**DIRECTIONS FOR THIS TASK**
Wherever "Orbit" shows up in the records below, copy the whole line.

**DATA FOR REVIEW**
================

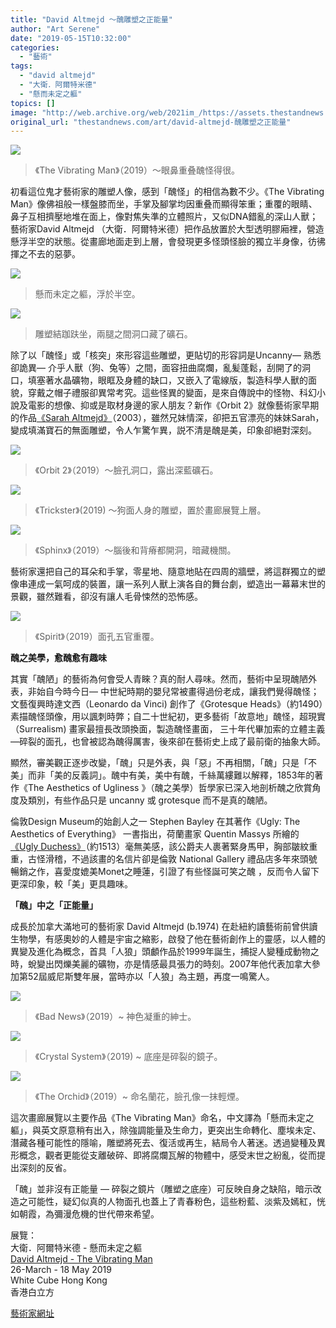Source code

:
 ```yaml
---
title: "David Altmejd ～醜雕塑之正能量"
author: "Art Serene"
date: "2019-05-15T10:32:00"
categories:
  - "藝術"
tags:
  - "david altmejd"
  - "大衛．阿爾特米德"
  - "懸而未定之軀"
topics: []
image: "http://web.archive.org/web/2021im_/https://assets.thestandnews.com/media/photos/04_vibratingMan2028129_tJoW3_yzvmMQu.jpg"
original_url: "thestandnews.com/art/david-altmejd-醜雕塑之正能量"
---
```

![](http://web.archive.org/web/2021im_/https://assets.thestandnews.com/media/photos/04_vibratingMan2028129_tJoW3_yzvmMQu.jpg)
> 《The Vibrating Man》（2019）～眼鼻重叠醜怪得很。

初看這位鬼才藝術家的雕塑人像，感到「醜怪」的相信為數不少。《The Vibrating Man》像佛祖般一樣盤膝而坐，手掌及腳掌均因重叠而顯得笨重；重覆的眼睛、鼻子互相擠壓地堆在面上，像對焦失準的立體照片，又似DNA錯亂的深山人獸；藝術家David Altmejd （大衛．阿爾特米德）把作品放置於大型透明膠廂裡，營造懸浮半空的狀態。從畫廊地面走到上層，會發現更多怪頭怪臉的獨立半身像，彷彿揮之不去的惡夢。

![](http://web.archive.org/web/2021im_/https://assets.thestandnews.com/media/photos/01_vibratingMan2028129_TcuiS_kzohMho.jpg)
> 懸而未定之軀，浮於半空。

![](http://web.archive.org/web/2021im_/https://assets.thestandnews.com/media/photos/02_vibratingMan2028129_p0tWE_chcBNaa.jpg)
> 雕塑結跏趺坐，兩腿之間洞口藏了礦石。

除了以「醜怪」或「核突」來形容這些雕塑，更貼切的形容詞是Uncanny— 熟悉卻詭異— 介乎人獸（狗、兔等）之間，面容扭曲腐爛，亂髪蓬鬆，刮開了的洞口，填塞著水晶礦物，眼眶及身體的缺口，又嵌入了電線版，製造科學人獸的面貌，穿戴之帽子禮服卻異常考究。這些怪異的變面，是來自傳說中的怪物、科幻小說及電影的想像、抑或是取材身邊的家人朋友？新作《Orbit 2》就像藝術家早期的作品[《Sarah Altmejd》](http://web.archive.org/web/20211229132214/http://www.davidaltmejd.com/sarah-altmejd)（2003），雖然兄妹情深，卻把五官漂亮的妹妹Sarah，變成填滿寶石的無面雕塑，令人乍驚乍異，説不清是醜是美，印象卻絕對深刻。

![](http://web.archive.org/web/2021im_/https://assets.thestandnews.com/media/photos/Bad_News2_4B1nV_U3lC4yX.jpg)
> 《Orbit 2》（2019）～臉孔洞口，露出深藍礦石。

![](http://web.archive.org/web/2021im_/https://assets.thestandnews.com/media/photos/installation_view_zogo3_NTDBYrm.jpg)
> 《Trickster》(2019) ～狗面人身的雕塑，置於畫廊展覽上層。

![](http://web.archive.org/web/2021im_/https://assets.thestandnews.com/media/photos/sphinx_AtS6L_WjIqK6p.jpg)
> 《Sphinx》（2019）～腦後和背瘠都開洞，暗藏機關。

藝術家還把自己的耳朵和手掌，零星地、隨意地貼在四周的牆壁，將這群獨立的塑像串連成一氣呵成的裝置，讓一系列人獸上演各自的舞台劇，塑造出一幕幕末世的景觀，雖然難看，卻沒有讓人毛骨悚然的恐怖感。

![](http://web.archive.org/web/2021im_/https://assets.thestandnews.com/media/photos/spirit_1_qBFZj_UqfY7t9.jpg)
> 《Spirit》（2019）面孔五官重覆。

**醜之美學，愈醜愈有趣味**

其實「醜陋」的藝術為何會受人青睞？真的耐人尋味。然而，藝術中呈現醜陋外表，非始自今時今日— 中世紀時期的嬰兒常被畫得過份老成，讓我們覺得醜怪；文藝復興時達文西（Leonardo da Vinci) 創作了《Grotesque Heads》（約1490）素描醜怪頭像，用以諷刺時弊；自二十世紀初，更多藝術「故意地」醜怪，超現實（Surrealism) 畫家最擅長改頭換面，製造醜怪畫面， 三十年代畢加索的立體主義—碎裂的面孔，也曾被認為醜得厲害，後來卻在藝術史上成了最前衛的抽象大師。

顯然，審美觀正逐步改變，「醜」只是外表，與「惡」不再相關，「醜」只是「不美」而非「美的反義詞」。醜中有美，美中有醜，千絲萬縷難以解釋，1853年的著作《The Aesthetics of Ugliness 》（醜之美學）哲學家已深入地剖析醜之欣賞角度及類別，有些作品只是 uncanny 或 grotesque 而不是真的醜陋。

倫敦Design Museum的始創人之一 Stephen Bayley 在其著作《Ugly: The Aesthetics of Everything》 一書指出，荷蘭畫家 Quentin Massys 所繪的[《Ugly Duchess》](http://web.archive.org/web/20211229132214/https://www.nationalgallery.org.uk/paintings/quinten-massys-an-old-woman-the-ugly-duchess)（約1513）毫無美感，該公爵夫人裹著緊身馬甲，胸部皺紋重重，古怪滑稽，不過該畫的名信片卻是倫敦 National Gallery 禮品店多年來頭號暢銷之作，喜愛度媲美Monet之睡蓮，引證了有些怪誕可笑之醜 ，反而令人留下更深印象，較「美」更具趣味。

**「醜」中之「正能量」**

成長於加拿大滿地可的藝術家 David Altmejd (b.1974) 在赴紐約讀藝術前曾供讀生物學，有感奧妙的人體是宇宙之縮影，啟發了他在藝術創作上的靈感，以人體的異變及進化為概念，首具「人狼」頭顱作品於1999年誕生，捕捉人變種成動物之時，蛻變出閃爍美麗的礦物，亦是情感最具張力的時刻。2007年他代表加拿大參加第52屆威尼斯雙年展，當時亦以「人狼」為主題，再度一鳴驚人。

![](http://web.archive.org/web/2021im_/https://assets.thestandnews.com/media/photos/Bad_News_sUj69_5NpJUN8.jpg)
> 《Bad News》（2019）~ 神色凝重的紳士。

![](http://web.archive.org/web/2021im_/https://assets.thestandnews.com/media/photos/Crystal_system_4gtyx_q9ABAZU.jpg)
> 《Crystal System》（2019) ~ 底座是碎裂的鏡子。

![](http://web.archive.org/web/2021im_/https://assets.thestandnews.com/media/photos/the_Orchid_GdDQ9_7Q3FaJg.jpg)
> 《The Orchid》（2019）~ 命名蘭花，臉孔像一抹輕煙。

這次畫廊展覽以主要作品《The Vibrating Man》命名，中文譯為「懸而未定之軀」，與英文原意稍有出入，除強調能量及生命力，更突出生命轉化、塵埃未定、潛藏各種可能性的隱喻，雕塑將死去、復活或再生，結局令人著迷。透過變種及異形概念，觀者更能從支離破碎、即將腐爛瓦解的物體中，感受末世之紛亂，從而提出深刻的反省。

「醜」並非沒有正能量 — 碎裂之鏡片（雕塑之底座）可反映自身之缺陷，暗示改造之可能性，疑幻似真的人物面孔也蓋上了青春粉色，這些粉藍、淡紫及嫣紅，恍如朝霞，為彌漫危機的世代帶來希望。  
  
展覽：  
大衛．阿爾特米德 - 懸而未定之軀  
[David Altmejd - The Vibrating Man](http://web.archive.org/web/20211229132214/https://whitecube.com/exhibitions/exhibition/david_altmejd_hong_kong_2019)  
26-March - 18 May 2019  
White Cube Hong Kong  
香港白立方

[藝術家網址](http://web.archive.org/web/20211229132214/http://www.davidaltmejd.com/)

================

**ANSWER FOR THE TASK**
除了以「醜怪」或「核突」來形容這些雕塑，更貼切的形容詞是Uncanny— 熟悉卻詭異— 介乎人獸（狗、兔等）之間，面容扭曲腐爛，亂髪蓬鬆，刮開了的洞口，填塞著水晶礦物，眼眶及身體的缺口，又嵌入了電線版，製造科學人獸的面貌，穿戴之帽子禮服卻異常考究。這些怪異的變面，是來自傳說中的怪物、科幻小說及電影的想像、抑或是取材身邊的家人朋友？新作《Orbit 2》就像藝術家早期的作品[《Sarah Altmejd》](http://web.archive.org/web/20211229132214/http://www.davidaltmejd.com/sarah-altmejd)（2003），雖然兄妹情深，卻把五官漂亮的妹妹Sarah，變成填滿寶石的無面雕塑，令人乍驚乍異，説不清是醜是美，印象卻絕對深刻。
> 《Orbit 2》（2019）～臉孔洞口，露出深藍礦石。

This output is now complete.